╭─ Input

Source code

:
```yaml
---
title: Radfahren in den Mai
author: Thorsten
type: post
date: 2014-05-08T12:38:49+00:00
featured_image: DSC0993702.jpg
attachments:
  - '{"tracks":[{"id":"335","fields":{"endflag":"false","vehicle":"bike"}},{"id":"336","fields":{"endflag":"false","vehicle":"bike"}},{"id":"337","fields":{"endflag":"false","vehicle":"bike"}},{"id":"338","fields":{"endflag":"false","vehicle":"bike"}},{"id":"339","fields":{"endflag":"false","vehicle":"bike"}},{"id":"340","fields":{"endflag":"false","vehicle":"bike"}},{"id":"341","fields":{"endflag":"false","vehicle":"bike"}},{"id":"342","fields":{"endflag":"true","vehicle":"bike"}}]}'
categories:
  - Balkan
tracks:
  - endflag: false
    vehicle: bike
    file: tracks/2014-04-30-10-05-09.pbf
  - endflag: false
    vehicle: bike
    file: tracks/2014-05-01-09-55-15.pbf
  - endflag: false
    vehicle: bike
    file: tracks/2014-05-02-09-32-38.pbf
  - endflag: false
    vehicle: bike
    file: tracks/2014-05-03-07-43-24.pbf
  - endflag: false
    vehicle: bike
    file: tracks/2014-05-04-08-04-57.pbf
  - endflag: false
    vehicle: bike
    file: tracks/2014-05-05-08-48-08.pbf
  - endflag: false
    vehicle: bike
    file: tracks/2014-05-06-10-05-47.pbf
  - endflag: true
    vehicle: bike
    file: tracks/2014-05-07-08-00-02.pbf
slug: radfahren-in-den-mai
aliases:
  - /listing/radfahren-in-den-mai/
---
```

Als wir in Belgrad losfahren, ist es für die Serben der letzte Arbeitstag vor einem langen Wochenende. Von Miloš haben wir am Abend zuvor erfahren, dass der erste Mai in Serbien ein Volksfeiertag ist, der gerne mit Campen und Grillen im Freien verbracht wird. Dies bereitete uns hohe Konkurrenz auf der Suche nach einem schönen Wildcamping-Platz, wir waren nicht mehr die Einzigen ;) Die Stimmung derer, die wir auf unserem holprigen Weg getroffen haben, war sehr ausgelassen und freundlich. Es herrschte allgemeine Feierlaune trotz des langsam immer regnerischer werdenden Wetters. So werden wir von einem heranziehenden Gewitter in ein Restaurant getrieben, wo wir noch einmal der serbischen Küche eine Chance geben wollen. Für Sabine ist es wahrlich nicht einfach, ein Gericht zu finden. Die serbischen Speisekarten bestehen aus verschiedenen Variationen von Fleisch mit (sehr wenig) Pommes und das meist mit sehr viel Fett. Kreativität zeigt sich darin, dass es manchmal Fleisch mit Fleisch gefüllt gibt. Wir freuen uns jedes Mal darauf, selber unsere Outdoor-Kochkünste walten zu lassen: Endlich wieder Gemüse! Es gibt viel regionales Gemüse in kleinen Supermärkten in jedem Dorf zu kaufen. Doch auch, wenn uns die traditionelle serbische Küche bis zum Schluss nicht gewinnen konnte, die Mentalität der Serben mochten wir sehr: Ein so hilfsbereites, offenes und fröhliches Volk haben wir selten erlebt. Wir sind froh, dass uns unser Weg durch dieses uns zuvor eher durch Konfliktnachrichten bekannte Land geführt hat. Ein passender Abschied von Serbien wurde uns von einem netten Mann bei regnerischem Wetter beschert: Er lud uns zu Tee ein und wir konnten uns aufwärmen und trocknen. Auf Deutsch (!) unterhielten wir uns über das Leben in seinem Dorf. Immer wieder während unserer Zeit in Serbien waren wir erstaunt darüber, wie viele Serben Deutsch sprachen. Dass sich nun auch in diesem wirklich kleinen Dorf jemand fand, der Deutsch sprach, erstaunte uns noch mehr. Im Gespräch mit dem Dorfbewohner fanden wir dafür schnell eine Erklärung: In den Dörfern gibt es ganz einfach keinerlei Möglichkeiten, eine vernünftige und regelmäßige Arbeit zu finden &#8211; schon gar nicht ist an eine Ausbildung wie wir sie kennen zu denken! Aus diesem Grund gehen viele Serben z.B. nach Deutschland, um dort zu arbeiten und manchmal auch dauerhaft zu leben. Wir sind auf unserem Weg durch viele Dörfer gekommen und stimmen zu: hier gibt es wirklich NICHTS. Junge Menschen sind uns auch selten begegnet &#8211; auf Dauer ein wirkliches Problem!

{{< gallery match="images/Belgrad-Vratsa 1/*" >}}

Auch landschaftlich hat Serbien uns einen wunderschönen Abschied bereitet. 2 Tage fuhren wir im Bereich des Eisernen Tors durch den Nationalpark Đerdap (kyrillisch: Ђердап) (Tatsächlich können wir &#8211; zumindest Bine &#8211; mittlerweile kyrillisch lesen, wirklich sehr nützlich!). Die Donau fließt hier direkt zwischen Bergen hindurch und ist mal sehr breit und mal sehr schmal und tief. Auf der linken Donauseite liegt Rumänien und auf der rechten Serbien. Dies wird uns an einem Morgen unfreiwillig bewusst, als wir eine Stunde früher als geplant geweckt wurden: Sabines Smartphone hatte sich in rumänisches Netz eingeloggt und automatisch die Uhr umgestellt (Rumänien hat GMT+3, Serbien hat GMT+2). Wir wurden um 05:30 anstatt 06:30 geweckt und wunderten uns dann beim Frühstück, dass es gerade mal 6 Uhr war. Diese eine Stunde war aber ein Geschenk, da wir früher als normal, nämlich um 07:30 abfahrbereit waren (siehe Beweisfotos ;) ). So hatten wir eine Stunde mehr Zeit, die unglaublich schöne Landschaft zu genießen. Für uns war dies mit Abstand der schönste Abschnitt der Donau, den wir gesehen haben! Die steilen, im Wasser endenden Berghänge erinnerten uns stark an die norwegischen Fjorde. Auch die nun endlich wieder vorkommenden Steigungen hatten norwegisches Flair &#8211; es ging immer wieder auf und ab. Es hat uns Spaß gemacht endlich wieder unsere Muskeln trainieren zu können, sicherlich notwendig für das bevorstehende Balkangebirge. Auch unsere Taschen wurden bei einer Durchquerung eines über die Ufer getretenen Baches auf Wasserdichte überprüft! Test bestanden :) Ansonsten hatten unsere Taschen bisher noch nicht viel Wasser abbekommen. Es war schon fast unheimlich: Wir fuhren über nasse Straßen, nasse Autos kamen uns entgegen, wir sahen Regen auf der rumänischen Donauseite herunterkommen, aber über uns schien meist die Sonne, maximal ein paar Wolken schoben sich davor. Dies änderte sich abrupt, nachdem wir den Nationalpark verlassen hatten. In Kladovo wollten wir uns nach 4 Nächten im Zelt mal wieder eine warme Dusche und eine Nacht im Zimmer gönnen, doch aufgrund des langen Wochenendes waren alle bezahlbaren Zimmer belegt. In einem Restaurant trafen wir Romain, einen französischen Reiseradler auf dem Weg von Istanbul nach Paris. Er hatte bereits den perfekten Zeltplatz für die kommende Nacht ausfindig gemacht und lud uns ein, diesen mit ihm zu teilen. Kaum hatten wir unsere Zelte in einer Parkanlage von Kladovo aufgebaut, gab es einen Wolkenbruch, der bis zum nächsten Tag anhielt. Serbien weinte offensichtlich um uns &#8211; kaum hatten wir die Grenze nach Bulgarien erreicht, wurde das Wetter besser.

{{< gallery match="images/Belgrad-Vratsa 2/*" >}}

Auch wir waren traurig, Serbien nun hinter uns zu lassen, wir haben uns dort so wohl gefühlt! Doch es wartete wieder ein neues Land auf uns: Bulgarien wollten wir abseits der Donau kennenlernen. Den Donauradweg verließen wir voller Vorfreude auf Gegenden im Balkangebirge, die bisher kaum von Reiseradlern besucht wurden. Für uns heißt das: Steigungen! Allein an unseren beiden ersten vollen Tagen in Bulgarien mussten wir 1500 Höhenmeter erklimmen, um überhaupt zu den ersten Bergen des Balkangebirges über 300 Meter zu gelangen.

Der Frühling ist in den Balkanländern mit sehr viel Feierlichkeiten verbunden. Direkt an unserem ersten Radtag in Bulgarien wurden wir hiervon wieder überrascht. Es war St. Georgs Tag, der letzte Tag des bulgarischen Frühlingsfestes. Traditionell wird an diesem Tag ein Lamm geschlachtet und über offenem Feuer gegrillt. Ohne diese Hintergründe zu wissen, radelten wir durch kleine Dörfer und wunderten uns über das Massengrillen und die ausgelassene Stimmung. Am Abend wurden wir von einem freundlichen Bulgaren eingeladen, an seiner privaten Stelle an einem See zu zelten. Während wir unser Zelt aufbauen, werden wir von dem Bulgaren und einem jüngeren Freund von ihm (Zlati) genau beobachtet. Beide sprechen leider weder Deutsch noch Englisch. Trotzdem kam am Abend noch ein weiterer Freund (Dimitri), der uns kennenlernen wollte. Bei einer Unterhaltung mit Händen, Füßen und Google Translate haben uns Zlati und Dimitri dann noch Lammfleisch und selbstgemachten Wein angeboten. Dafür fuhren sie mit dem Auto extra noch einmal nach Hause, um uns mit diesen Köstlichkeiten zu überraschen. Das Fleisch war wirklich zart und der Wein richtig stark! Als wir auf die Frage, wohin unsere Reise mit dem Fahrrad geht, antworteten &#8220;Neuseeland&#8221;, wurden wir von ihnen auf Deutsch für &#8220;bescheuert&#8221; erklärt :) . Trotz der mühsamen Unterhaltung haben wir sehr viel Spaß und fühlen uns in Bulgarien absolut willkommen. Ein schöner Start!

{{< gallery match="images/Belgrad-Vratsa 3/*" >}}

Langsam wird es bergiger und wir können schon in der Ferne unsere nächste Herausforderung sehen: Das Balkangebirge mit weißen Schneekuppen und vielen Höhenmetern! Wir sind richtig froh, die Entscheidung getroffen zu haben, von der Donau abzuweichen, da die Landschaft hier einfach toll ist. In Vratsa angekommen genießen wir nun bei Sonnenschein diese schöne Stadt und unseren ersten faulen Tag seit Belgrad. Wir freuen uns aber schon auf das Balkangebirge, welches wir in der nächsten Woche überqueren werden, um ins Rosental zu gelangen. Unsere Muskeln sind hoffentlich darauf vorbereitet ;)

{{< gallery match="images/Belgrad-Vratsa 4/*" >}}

╰─

Copy all lines above containing the string "tracks".

• Task answer:
  - '{"tracks":[{"id":"335","fields":{"endflag":"false","vehicle":"bike"}},{"id":"336","fields":{"endflag":"false","vehicle":"bike"}},{"id":"337","fields":{"endflag":"false","vehicle":"bike"}},{"id":"338","fields":{"endflag":"false","vehicle":"bike"}},{"id":"339","fields":{"endflag":"false","vehicle":"bike"}},{"id":"340","fields":{"endflag":"false","vehicle":"bike"}},{"id":"341","fields":{"endflag":"false","vehicle":"bike"}},{"id":"342","fields":{"endflag":"true","vehicle":"bike"}}]}'
tracks:
    file: tracks/2014-04-30-10-05-09.pbf
    file: tracks/2014-05-01-09-55-15.pbf
    file: tracks/2014-05-02-09-32-38.pbf
    file: tracks/2014-05-03-07-43-24.pbf
    file: tracks/2014-05-04-08-04-57.pbf
    file: tracks/2014-05-05-08-48-08.pbf
    file: tracks/2014-05-06-10-05-47.pbf
    file: tracks/2014-05-07-08-00-02.pbf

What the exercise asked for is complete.